Copy each line from the data that has the word "Output" in it.

Document images with source code
[Start of Attachment]

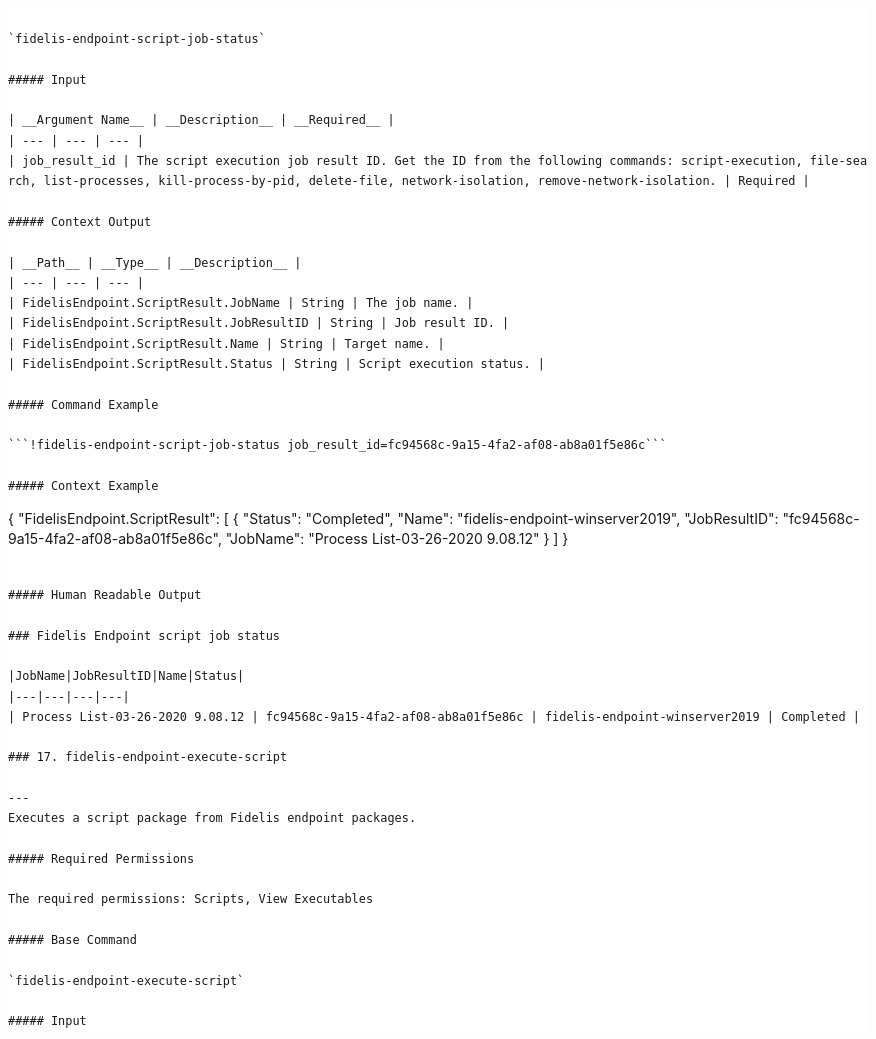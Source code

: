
 ```

`fidelis-endpoint-script-job-status`

##### Input

| __Argument Name__ | __Description__ | __Required__ |
| --- | --- | --- |
| job_result_id | The script execution job result ID. Get the ID from the following commands: script-execution, file-search, list-processes, kill-process-by-pid, delete-file, network-isolation, remove-network-isolation. | Required | 

##### Context Output

| __Path__ | __Type__ | __Description__ |
| --- | --- | --- |
| FidelisEndpoint.ScriptResult.JobName | String | The job name. | 
| FidelisEndpoint.ScriptResult.JobResultID | String | Job result ID. | 
| FidelisEndpoint.ScriptResult.Name | String | Target name. | 
| FidelisEndpoint.ScriptResult.Status | String | Script execution status. | 

##### Command Example

```!fidelis-endpoint-script-job-status job_result_id=fc94568c-9a15-4fa2-af08-ab8a01f5e86c```

##### Context Example

```
{
    "FidelisEndpoint.ScriptResult": [
        {
            "Status": "Completed", 
            "Name": "fidelis-endpoint-winserver2019", 
            "JobResultID": "fc94568c-9a15-4fa2-af08-ab8a01f5e86c", 
            "JobName": "Process List-03-26-2020 9.08.12"
        }
    ]
}
```

##### Human Readable Output

### Fidelis Endpoint script job status

|JobName|JobResultID|Name|Status|
|---|---|---|---|
| Process List-03-26-2020 9.08.12 | fc94568c-9a15-4fa2-af08-ab8a01f5e86c | fidelis-endpoint-winserver2019 | Completed |

### 17. fidelis-endpoint-execute-script

---
Executes a script package from Fidelis endpoint packages.

##### Required Permissions

The required permissions: Scripts, View Executables

##### Base Command

`fidelis-endpoint-execute-script`

##### Input

```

[End of Attachment]

#### Expected answer
##### Context Output
##### Human Readable Output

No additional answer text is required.